Левой рукой он обхватывает моё лицо, проводя большим пальцем по нижней губе. Сбоку на шее у него новая татуировка с надписью: «Никогда больше», которая выглядит свежей. Я только сейчас заметила её, потому что мы так близко.
— Я захотел тебя раньше, чем они, — внезапно говорит он совершенно серьёзно. Он смотрит прямо мне в глаза своими ярко-зелёными глазами, и в этом взгляде столько эмоций, что мне невыносимо принять всё это. — Они ненавидели тебя, а мне ты нравилась. С первого момента, когда ты сказала мне отъебаться, ты мне понравилась.
— Я не говорила тебе отъебаться, — шепчу я, — я сказала тебе идти к чёрту.
Зейд улыбается, мило и резко, на секунду дразня языком кольца на губах.
— Ты действительно это сделала, да?

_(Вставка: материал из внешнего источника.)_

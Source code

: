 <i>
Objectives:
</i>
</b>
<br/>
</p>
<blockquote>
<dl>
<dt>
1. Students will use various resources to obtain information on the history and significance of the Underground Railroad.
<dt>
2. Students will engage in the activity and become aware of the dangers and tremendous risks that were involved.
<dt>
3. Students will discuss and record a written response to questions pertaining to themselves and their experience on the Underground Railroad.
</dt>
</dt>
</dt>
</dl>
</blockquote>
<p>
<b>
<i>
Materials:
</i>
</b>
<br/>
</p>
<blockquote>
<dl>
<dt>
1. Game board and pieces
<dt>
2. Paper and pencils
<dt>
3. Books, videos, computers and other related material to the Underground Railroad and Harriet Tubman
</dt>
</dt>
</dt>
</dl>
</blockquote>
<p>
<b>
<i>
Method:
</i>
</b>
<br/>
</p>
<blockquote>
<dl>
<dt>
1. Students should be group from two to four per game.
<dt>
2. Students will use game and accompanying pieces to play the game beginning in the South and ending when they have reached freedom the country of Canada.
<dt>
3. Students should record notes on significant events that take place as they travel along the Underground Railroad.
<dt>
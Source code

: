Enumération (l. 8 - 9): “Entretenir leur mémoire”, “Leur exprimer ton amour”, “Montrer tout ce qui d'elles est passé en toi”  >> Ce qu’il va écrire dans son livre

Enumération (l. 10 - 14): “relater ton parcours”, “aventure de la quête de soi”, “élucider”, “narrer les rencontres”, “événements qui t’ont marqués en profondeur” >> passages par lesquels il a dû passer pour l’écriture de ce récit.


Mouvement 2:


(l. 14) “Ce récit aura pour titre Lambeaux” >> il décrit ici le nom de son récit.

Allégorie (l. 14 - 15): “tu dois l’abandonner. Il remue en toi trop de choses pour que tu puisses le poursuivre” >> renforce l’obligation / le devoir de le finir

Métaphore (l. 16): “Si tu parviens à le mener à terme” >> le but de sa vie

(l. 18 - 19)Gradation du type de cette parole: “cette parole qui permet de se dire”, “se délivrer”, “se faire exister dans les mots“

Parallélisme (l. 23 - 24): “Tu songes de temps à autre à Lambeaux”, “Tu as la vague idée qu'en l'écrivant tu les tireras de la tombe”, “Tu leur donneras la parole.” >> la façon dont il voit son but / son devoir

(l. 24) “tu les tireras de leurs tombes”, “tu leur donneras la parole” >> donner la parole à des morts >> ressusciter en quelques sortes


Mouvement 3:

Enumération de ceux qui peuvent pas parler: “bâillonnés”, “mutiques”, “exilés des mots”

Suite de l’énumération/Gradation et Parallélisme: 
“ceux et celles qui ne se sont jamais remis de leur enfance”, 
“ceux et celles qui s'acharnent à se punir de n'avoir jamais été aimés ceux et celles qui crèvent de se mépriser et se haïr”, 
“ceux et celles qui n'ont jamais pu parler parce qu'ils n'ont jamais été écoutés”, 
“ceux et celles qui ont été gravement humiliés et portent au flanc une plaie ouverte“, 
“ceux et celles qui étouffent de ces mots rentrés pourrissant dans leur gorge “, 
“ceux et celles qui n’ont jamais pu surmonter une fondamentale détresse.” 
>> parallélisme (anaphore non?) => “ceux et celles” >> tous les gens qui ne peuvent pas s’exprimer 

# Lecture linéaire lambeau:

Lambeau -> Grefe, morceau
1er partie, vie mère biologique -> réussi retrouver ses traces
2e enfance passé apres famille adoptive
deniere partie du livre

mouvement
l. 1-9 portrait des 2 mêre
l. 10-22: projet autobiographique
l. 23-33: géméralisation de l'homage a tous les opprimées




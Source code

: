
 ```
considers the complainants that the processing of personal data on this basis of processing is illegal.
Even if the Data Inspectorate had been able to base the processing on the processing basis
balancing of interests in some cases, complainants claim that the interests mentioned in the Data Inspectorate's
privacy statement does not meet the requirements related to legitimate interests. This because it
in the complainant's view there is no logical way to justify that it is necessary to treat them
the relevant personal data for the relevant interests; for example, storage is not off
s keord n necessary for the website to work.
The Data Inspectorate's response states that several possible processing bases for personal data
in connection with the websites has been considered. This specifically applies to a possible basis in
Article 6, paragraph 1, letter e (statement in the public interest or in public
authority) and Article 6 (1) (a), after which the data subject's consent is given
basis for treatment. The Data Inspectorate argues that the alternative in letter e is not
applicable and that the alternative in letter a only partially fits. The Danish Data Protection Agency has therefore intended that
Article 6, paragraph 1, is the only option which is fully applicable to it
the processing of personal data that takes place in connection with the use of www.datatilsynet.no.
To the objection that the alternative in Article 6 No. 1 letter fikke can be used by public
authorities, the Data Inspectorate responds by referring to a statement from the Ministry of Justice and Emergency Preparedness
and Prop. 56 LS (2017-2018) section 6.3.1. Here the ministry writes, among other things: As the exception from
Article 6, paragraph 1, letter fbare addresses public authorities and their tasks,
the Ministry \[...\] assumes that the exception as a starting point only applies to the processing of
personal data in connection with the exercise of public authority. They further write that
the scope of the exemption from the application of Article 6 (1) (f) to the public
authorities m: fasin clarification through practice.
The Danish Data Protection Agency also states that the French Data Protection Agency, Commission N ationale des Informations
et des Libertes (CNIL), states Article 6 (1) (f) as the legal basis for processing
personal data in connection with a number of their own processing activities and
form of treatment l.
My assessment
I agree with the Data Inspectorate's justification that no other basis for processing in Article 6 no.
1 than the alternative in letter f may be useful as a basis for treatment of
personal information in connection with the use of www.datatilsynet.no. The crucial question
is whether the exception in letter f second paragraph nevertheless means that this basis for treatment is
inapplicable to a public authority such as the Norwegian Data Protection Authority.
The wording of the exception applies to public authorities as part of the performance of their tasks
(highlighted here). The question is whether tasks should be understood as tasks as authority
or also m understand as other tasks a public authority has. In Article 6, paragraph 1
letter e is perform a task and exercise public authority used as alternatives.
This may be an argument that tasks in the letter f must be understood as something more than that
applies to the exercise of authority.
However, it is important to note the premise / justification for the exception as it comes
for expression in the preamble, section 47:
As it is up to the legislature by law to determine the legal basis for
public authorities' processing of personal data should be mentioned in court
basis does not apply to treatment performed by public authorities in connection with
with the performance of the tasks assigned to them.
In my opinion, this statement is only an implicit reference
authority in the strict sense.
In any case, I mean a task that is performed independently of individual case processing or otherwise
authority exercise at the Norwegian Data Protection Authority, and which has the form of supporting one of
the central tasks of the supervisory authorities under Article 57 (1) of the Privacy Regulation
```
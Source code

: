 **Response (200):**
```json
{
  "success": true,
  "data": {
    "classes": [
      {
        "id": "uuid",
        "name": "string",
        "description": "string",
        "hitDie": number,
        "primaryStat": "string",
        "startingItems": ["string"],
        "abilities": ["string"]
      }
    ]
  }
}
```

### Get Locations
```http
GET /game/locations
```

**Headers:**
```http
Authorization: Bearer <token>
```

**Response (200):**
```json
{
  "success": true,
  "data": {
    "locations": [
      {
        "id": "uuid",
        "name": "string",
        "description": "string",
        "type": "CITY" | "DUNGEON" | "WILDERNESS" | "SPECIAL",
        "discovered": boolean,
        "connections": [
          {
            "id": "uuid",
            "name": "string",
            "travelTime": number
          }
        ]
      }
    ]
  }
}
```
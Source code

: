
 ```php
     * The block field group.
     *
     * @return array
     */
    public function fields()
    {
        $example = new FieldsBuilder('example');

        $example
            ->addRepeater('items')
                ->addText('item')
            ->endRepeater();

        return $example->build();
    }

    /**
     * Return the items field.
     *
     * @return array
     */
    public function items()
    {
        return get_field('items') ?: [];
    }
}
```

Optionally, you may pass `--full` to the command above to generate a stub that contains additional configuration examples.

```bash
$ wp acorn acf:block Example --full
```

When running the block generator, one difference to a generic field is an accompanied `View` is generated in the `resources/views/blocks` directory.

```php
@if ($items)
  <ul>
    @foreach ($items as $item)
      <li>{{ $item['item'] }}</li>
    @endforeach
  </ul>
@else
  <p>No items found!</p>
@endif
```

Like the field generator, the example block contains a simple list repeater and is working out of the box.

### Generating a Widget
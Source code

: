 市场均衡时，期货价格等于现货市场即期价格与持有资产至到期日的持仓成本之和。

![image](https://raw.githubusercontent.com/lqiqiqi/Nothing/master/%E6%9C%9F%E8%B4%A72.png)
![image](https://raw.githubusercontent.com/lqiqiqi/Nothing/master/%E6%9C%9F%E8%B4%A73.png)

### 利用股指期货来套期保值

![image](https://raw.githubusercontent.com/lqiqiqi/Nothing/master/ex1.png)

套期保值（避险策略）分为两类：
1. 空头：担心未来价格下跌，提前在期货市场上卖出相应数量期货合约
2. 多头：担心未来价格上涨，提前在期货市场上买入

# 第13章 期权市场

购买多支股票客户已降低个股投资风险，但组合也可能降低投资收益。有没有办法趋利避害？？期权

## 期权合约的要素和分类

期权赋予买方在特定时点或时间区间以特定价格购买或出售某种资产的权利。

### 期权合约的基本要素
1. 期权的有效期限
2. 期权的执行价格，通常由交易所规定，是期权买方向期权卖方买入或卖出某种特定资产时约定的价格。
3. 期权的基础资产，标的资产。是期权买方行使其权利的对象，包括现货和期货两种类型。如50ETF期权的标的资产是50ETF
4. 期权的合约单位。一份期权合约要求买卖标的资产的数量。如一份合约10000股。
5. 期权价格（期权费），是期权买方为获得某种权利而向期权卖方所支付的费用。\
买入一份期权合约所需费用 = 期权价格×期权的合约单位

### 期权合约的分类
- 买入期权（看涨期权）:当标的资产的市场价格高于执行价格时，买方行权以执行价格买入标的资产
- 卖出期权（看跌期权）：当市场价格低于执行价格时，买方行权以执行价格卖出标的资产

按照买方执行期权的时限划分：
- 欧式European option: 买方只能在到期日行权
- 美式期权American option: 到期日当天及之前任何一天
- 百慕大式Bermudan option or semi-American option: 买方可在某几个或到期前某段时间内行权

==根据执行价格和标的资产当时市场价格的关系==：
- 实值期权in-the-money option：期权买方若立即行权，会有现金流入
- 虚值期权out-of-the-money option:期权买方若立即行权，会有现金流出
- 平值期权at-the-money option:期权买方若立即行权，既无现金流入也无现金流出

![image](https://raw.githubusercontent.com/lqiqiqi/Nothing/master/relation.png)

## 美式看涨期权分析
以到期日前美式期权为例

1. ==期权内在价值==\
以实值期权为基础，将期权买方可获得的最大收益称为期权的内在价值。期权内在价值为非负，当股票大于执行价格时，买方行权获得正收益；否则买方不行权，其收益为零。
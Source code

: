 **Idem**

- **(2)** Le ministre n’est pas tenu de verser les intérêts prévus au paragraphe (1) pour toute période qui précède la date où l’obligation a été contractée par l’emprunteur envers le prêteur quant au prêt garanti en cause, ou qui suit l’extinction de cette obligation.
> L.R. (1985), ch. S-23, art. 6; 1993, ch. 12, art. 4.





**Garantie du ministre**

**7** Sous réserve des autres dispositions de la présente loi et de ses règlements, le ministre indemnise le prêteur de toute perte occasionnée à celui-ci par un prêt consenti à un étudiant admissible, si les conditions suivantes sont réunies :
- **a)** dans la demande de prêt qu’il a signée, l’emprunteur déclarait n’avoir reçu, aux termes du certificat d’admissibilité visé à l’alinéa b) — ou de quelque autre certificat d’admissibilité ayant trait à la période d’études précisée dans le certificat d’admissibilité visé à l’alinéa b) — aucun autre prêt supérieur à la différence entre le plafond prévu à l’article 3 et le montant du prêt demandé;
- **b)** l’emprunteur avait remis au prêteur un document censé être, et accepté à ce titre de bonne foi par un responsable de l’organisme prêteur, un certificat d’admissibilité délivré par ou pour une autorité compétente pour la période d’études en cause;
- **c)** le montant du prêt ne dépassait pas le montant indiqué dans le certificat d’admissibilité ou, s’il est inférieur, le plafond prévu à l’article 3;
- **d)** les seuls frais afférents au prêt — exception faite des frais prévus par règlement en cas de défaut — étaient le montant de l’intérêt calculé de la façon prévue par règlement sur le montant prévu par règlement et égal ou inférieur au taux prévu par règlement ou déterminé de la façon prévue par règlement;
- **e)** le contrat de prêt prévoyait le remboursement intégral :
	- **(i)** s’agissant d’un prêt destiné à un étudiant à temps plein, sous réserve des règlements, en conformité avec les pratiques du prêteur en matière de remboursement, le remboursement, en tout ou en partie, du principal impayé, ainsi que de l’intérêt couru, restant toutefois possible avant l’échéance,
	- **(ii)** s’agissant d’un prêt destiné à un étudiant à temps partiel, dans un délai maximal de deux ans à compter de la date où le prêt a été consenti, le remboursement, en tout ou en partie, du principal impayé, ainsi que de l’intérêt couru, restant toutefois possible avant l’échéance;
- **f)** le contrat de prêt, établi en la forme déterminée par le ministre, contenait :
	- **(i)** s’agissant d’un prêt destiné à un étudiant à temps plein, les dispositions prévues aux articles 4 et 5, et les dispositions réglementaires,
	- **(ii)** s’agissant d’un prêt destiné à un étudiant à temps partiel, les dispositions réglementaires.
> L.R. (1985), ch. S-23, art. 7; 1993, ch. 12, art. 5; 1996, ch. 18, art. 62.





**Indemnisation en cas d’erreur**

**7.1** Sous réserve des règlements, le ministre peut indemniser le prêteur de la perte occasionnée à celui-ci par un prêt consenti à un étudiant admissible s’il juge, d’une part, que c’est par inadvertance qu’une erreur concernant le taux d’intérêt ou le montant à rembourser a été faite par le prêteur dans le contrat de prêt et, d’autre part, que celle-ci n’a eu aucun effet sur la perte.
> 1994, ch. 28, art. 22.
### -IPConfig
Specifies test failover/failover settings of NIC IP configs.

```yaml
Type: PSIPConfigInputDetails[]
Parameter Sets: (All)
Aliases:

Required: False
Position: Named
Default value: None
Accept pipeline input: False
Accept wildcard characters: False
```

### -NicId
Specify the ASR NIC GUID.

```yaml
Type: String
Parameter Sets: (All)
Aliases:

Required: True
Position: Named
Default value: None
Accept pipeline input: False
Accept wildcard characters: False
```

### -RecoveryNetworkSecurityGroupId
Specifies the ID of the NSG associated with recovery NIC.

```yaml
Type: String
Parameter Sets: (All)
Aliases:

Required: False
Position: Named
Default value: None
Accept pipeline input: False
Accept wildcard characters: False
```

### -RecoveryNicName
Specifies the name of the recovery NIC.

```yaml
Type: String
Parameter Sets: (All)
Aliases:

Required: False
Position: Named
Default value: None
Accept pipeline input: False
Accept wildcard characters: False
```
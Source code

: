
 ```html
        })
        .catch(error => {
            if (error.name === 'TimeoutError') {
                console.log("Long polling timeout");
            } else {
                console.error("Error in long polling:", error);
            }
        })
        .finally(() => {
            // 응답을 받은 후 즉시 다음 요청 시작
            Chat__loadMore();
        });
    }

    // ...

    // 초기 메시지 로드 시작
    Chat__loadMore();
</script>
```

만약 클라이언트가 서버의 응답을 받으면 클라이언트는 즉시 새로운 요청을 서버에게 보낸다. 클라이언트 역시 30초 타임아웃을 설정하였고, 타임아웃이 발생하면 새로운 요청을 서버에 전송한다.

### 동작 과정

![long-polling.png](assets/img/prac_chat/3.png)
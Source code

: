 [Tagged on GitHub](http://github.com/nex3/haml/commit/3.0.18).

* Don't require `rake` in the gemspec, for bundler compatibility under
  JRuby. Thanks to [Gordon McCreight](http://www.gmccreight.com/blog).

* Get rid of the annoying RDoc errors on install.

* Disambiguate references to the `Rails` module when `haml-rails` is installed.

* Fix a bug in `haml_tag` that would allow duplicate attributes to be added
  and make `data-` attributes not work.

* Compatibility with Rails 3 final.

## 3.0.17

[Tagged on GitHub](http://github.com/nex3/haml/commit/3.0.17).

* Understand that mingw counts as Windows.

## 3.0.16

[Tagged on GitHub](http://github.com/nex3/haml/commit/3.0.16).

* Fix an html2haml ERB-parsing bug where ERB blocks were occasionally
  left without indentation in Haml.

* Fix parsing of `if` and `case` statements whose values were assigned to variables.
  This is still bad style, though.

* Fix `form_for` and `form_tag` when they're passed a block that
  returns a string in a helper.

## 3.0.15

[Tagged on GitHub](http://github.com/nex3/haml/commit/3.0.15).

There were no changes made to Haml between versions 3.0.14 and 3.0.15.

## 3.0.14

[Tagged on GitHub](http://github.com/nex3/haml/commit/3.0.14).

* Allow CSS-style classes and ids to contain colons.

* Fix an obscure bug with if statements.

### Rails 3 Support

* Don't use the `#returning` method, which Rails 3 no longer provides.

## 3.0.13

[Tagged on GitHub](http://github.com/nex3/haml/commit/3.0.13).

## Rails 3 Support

Ты знаешь, как часто это со мной случается?
— Поскольку ты немного мудак, я полагаю, слишком часто?
Зейд фыркает и качает головой, наклоняясь и прижимаясь своим лбом к моему. Мои глаза закрываются сами по себе, и я вздыхаю. Даже после всего, что он сделал, мне приятно вот так прикасаться к нему. Почему? Я не мазохистка и не падка до наказаний. Может быть, это потому, что я чувствую, что он действительно учится на своих ошибках?
Не стоит недооценивать, насколько это сексуально — человек, который действительно может признаться в своих проступках и попытаться всё исправить.
— Девушки никогда мне не отказывают, — шепчет он, проводя большим пальцем по моей губе. По какой-то причине я решаю укусить его, и его глаза расширяются.
— Иногда такое бывает, — шепчу я в ответ, протягивая руку, чтобы взять его за руку и оттолкнуть её.
Мы отстраняемся друг от друга, но я знаю, что не у меня одной учащённо бьётся пульс, потому что я вижу, как у Зейда учащённо бьётся пульс прямо под его новой татуировкой. Он внимательно наблюдает за мной с лёгкой улыбкой на губах.
Выражение его лица не становится кислым, пока между нами не появляется Винд, размахивая чайными чашками.
— Извините, что прерываю — это выглядело ужасно чувственно — но вот. — Он жестом показывает на тарелки, и они весело звякают. Я беру свою чашку с блюдцем, наблюдая, как Зейд неохотно берёт свою. Минуту спустя раздаётся стук в дверь, и Виндзор открывает её, чтобы остальные могли войти.
Зак сразу замечает, что между мной и Зейдом что-то происходит, и вздыхает, устраиваясь поудобнее у моего изголовья. В то время как Идолы (и Лиззи) выглядят так, будто ходят на цыпочках и присаживаются на краешки мебели, остальные же чувствуют себя совершенно комфортно, напоминая мне, кто был моими друзья в прошлом году, когда я действительно нуждалась в них.
А потом… Майрон Тэлбот. Он входит вместе с Тристаном и затем прислоняется к стене возле двери. Я совсем не уверена в нём, но, с другой стороны, в последнее время я мало в чём уверена. Единственное, что я знаю точно, так это то, что я не собираюсь позволять этой неловкости между нами всеми продолжаться и дальше. И я определённо не собираюсь и дальше позволять Виндзору вершить самосуд.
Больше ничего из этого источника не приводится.